Definition of Unschooling

There are probably as many definitions of unschooling as there are unschoolers.
That's the beauty of it - it adapts to the person rather than the person having to adapt to it.

A simple, single-phrase definition is "interest-led learning" but that is almost too simplistic.
Unschooling is so much more than just learning about what you're interested in.
Unschooling encompasses your whole life and everything in it.

Here's a wonderful definition one of our list members, James Skeen, posted when asked the question
"What is the UC definition of unschooling?":


There isn't one. UC is the hot forge upon which unschooling is currently being hammered ....
and here as much if not more than any place else in the world.

We have engaged in The Cat in the Hat's practice of Calculatus Eliminatus
and have approached a definition of unschooling by realizing what it is NOT.

It is not 'schooling' .... and 'schooling' is quite easily defined.

Some have subbed to this list and left because they say we don't talk about education much.
We in fact do, we just don't talk about schooling much and the two are easily confused,
if not one and the same, in the schooling mind.

Unschooling does not fit under the microscope of lesson plans, workbooks, curricula, and goals.
Using only those tools the schooling mind can easily come to the conclusion that
unschooling is insubstantial, hardly existing at all.

Unschooling is a relationship with your children.

That is why it is impossible for a 'teacher' in a 'school' to unschool.

It is a philosophy of trust in humankind in general, children in general, and your child in specific.
For the schooler to become an unschooler there takes place a 'metanoia', a change of the mind,
(the term used in the New Teatament for 'repent').

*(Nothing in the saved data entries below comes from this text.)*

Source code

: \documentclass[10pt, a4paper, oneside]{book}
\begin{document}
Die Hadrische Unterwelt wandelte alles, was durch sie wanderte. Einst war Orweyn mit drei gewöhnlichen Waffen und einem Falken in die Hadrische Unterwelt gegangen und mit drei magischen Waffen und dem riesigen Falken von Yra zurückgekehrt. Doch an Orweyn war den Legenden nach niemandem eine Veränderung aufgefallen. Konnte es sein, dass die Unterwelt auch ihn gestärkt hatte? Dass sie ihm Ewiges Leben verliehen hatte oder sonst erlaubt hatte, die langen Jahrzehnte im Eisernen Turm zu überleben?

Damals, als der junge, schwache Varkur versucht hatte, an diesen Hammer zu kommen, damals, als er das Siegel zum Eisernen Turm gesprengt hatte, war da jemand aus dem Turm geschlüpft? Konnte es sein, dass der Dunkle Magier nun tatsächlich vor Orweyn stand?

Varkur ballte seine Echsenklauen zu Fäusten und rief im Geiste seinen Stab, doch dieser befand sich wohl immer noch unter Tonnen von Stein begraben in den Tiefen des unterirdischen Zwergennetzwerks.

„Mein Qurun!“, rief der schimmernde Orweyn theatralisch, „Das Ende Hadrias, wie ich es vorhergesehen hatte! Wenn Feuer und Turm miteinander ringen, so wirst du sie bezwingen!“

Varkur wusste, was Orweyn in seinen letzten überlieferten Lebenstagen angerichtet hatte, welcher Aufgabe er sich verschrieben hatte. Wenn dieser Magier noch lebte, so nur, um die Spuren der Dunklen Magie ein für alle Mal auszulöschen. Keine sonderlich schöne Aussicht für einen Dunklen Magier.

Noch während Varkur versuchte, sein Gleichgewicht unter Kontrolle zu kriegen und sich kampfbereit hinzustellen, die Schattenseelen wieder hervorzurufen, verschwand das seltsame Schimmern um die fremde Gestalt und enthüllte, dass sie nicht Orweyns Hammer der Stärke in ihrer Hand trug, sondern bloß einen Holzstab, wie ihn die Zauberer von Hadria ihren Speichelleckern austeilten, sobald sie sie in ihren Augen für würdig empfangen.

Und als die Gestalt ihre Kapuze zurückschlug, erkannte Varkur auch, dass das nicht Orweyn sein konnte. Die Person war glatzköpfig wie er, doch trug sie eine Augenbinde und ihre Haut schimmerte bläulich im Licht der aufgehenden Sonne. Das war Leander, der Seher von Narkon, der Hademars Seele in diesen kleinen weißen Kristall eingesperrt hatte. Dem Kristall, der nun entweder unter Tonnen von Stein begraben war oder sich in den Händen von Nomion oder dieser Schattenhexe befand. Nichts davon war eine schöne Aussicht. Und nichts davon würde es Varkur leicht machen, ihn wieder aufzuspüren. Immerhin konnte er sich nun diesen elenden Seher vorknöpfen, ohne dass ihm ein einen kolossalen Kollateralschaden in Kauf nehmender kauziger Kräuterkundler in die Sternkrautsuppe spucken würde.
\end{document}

When this metanoia takes place, the center of focus shifts from norms, grade level,
standards of learning .... to the child. Norms and grades become annoying and
out of place as scaffolding around a healthy growing tree.

Those who have read on this list for some time may notice that there is much more a joyous
celebration of 'look what my child did' rather than 'can you recommend some confining sack
(ie: curriculum, workbook) that I can stuff my child into.'

Can you come up with a written plan for educating (read 'schooling') your child?
Certainly!

Can you come up with a written plan to trust the inate worth, dignity, curiosity, and ability of your child?
Of course not.

The latter is not made of the same stuff. Like the chains that bound the Fenris Wolf,
it is made of the sound of a cat's paw, the breath of a fish, and all those things that defy examination ...
yet are strong beyond measure.

And once the parent's mind is on the child, and no where else, the rest can but follow.